Segundo, é possível em Portugal ter qualquer negócio e equilibrar esses mundos de viver num sítio que gostamos e estamos ligados, e ter uma experiência Internacional. Podemos sempre ter oportunidade de veiculo facilitador, é possível participar via Teams ou zoom numa conferência Internacional em qualquer parte do mundo, e perceber o que é que está a acontecer e conseguir esse equilíbrio entre uma carreira numa área interessante e dar este contributo.

E a área da energia é uma área de grande transformação, de grandes desafios. Nesse sentido, quando se fala em transição energética, estamos a falar exatamente de um período que vai ser demorado de transformação. É bom olhar para Portugal, pensar que aqui também se podem fazer projetos muito interessantes. É bom manter a ligação Internacional. Não legislarmos, usando uma antiga premissa um bocadinho infeliz “no nosso cantinho”, às vezes, sublinha-se muito isso. Julgo que é possível encontrar esse equilíbrio e é o que Portugal precisa. Tem um potencial enorme nas suas pessoas, nas suas escolas. As escolas são habitualmente bem qualificadas no ranking, gostava muito que os nossos jovens se tornassem globais com base em Portugal. Conseguir pôr soluções que depois possam afirmar-se neste mercado, que é de facto muito mais global do que se imagina.

O futuro das energias

Vivemos um tempo de transição energética, um tempo de grande marcado por uma aceleração da chegada das energias renováveis marcado por uma produção descentralizada. Hoje em dia, os próprios combustíveis na nossa mobilidade vão-se para além da mobilidade elétrica. A questão dos biocombustíveis vai ocupando alguma quota de mercado. A questão do hidrogénio quer na distribuição quer nos projetos industriais que temos, também têm caminho. Depois o mercado no balanço entre aquilo que é oferecido e aquilo que é consumido, sendo que o consumo é cada cada vez mais ativo e, portanto, levando à necessidade de soluções muito mais flexíveis na questão na produção e do consumo de energia.

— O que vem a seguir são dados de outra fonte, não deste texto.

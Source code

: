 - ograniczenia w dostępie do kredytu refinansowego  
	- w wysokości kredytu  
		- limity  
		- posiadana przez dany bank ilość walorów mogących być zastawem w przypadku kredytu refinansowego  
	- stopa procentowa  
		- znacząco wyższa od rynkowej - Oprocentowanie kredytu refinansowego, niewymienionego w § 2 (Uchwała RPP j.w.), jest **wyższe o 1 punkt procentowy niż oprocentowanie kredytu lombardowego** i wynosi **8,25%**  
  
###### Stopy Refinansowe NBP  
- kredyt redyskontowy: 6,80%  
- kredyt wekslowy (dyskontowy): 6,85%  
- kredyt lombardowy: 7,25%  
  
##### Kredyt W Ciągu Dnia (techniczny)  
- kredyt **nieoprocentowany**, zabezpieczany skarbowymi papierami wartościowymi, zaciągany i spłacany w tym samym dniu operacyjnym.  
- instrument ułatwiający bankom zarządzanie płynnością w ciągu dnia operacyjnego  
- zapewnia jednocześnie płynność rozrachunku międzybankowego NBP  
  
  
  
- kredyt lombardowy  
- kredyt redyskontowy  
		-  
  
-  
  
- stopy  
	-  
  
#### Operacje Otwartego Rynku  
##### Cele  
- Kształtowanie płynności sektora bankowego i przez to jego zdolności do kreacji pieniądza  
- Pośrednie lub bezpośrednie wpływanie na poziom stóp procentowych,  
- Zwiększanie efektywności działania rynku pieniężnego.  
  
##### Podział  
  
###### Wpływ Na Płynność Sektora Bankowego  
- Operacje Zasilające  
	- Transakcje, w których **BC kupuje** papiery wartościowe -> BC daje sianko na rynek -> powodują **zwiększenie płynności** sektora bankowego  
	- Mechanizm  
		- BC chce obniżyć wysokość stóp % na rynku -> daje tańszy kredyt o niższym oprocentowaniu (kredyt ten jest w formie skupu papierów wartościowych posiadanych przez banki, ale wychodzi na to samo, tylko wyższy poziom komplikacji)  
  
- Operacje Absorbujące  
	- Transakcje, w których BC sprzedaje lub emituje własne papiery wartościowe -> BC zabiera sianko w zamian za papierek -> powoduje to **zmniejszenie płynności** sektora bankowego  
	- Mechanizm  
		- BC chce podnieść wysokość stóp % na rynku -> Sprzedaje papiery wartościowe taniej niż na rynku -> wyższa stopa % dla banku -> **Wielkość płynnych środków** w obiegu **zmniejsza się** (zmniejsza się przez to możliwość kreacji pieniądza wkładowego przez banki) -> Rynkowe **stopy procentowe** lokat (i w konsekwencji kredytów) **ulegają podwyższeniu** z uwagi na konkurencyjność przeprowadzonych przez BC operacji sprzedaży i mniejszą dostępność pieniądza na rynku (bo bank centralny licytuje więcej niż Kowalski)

Depois um setor onde a digitalização vai sendo essencial ou aparecendo muitas soluções, é um setor da energia muito desafiante, onde assistimos nos últimos vinte anos ao nascimento de inúmeras empresas com perfis francamente diferentes das empresas mais tradicionais que havia até então. Esta vida muito intensa que o setor energético vai tendo vai marcar os próximos tempos. E onde uma das palavras chave é também a cooperação. Vamos ter que aprender muito uns com os outros e caminhar todos na construção das boas soluções.